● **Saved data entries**
--- START ---

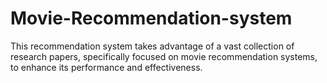 # Movie-Recommendation-system
This recommendation system takes advantage of a vast collection of research papers, specifically focused on movie recommendation systems, to enhance its performance and effectiveness.
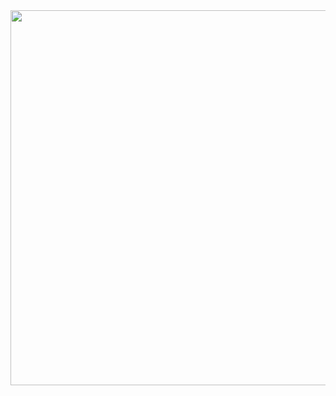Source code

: 


<body style="background-color:#CF0E0E00">

<div aling="center" >
  <img src="https://github.com/WillDev230/PulsaParaVer/blob/main/Logov1.png" width="600" />
</div>

</body>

--- END ---

● **WHAT IS EXPECTED**
Provide the number of lines in the data above that contain the string "body", and nothing else.

● **EXPECTED ANSWER**
2